According to Macquarie Research, both logistics facilities and business parks should see sizeable supply growth of over 10% in 2014, but pre-commitment rates are strong at 85% and 76%, respectively.
As a result, occupancies should remain stable at 92% and 80%, respectively. Factories are likely to grow by a modest 2%, and with a healthy pre-commitment rate of 76% occupancy should hover at the 93% mark.
Here's more from Macquarie Research:
Overall, we expect industrial rents to either remain flattish YoY, or grow at single-digit levels. This bodes well for industrial SREITs, as they should continue to generate positive rent reversions given their under-rented portfolios and embedded annual rent escalations.
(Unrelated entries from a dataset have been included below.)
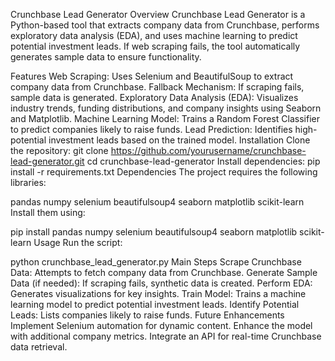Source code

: Crunchbase Lead Generator
Overview
Crunchbase Lead Generator is a Python-based tool that extracts company data from Crunchbase, performs exploratory data analysis (EDA), and uses machine learning to predict potential investment leads. If web scraping fails, the tool automatically generates sample data to ensure functionality.

Features
Web Scraping: Uses Selenium and BeautifulSoup to extract company data from Crunchbase.
Fallback Mechanism: If scraping fails, sample data is generated.
Exploratory Data Analysis (EDA): Visualizes industry trends, funding distributions, and company insights using Seaborn and Matplotlib.
Machine Learning Model: Trains a Random Forest Classifier to predict companies likely to raise funds.
Lead Prediction: Identifies high-potential investment leads based on the trained model.
Installation
Clone the repository:
git clone https://github.com/yourusername/crunchbase-lead-generator.git
cd crunchbase-lead-generator
Install dependencies:
pip install -r requirements.txt
Dependencies
The project requires the following libraries:

pandas
numpy
selenium
beautifulsoup4
seaborn
matplotlib
scikit-learn
Install them using:

pip install pandas numpy selenium beautifulsoup4 seaborn matplotlib scikit-learn
Usage
Run the script:

python crunchbase_lead_generator.py
Main Steps
Scrape Crunchbase Data: Attempts to fetch company data from Crunchbase.
Generate Sample Data (if needed): If scraping fails, synthetic data is created.
Perform EDA: Generates visualizations for key insights.
Train Model: Trains a machine learning model to predict potential investment leads.
Identify Potential Leads: Lists companies likely to raise funds.
Future Enhancements
Implement Selenium automation for dynamic content.
Enhance the model with additional company metrics.
Integrate an API for real-time Crunchbase data retrieval.
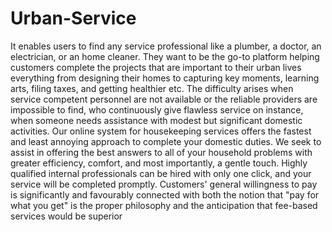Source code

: # Urban-Service

It enables users to find any service professional like a plumber, a doctor, an electrician, or an home cleaner. They want to be the go-to platform helping customers complete the projects that are important to their urban lives everything from designing their homes to capturing key moments, learning arts, filing taxes, and getting healthier etc. The difficulty arises when service competent personnel are not available or the reliable providers are impossible to find, who continuously give flawless service on instance, when someone needs assistance with modest but significant domestic activities. Our online system for housekeeping services offers the fastest and least annoying approach to complete your domestic duties. We seek to assist in offering the best answers to all of your household problems with greater efficiency, comfort, and most importantly, a gentle touch. Highly qualified internal professionals can be hired with only one click, and your service will be completed promptly. Customers' general willingness to pay is significantly and favourably connected with both the notion that "pay for what you get" is the proper philosophy and the anticipation that fee-based services would be superior
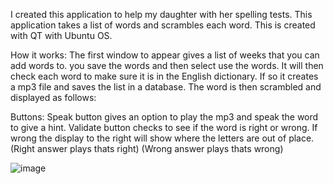 I created this application to help my daughter with her spelling tests. This application takes a list of words and scrambles each word. This is created with QT with Ubuntu OS.

How it works:   The first window to appear gives a list of weeks that you can add words to. you save the words and then select use the words. It will then check each word to make sure it is in the English dictionary. 
                If so it creates a mp3 file and saves the list in a database. The word is then scrambled and displayed as follows:

Buttons:    Speak button gives an option to play the mp3 and speak the word to give a hint.
            Validate button checks to see if the word is right or wrong. If wrong the display to the right will show where the letters are out of place.  (Right answer plays thats right)  (Wrong answer plays thats wrong)
            

![image](https://github.com/davidrose07/Spelling/assets/102260461/592d9e9c-e283-4398-a2cd-0ed77b3989f8)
However, we believe industrial SREITs will continue to face challenges in making acquisitions, given the newly-implemented government policies, mainly the introduction of sites with shorter lease tenures and upfront land premium.
In 2013, acquisition value declined by over 60%, and this downward trend could continue into 2014.
Hence, we expect SREITs to undertake more AEIs. JTC’s increased supervision of prospective tenants’ ability to add value and improve productivity has also made it harder to fill vacant space.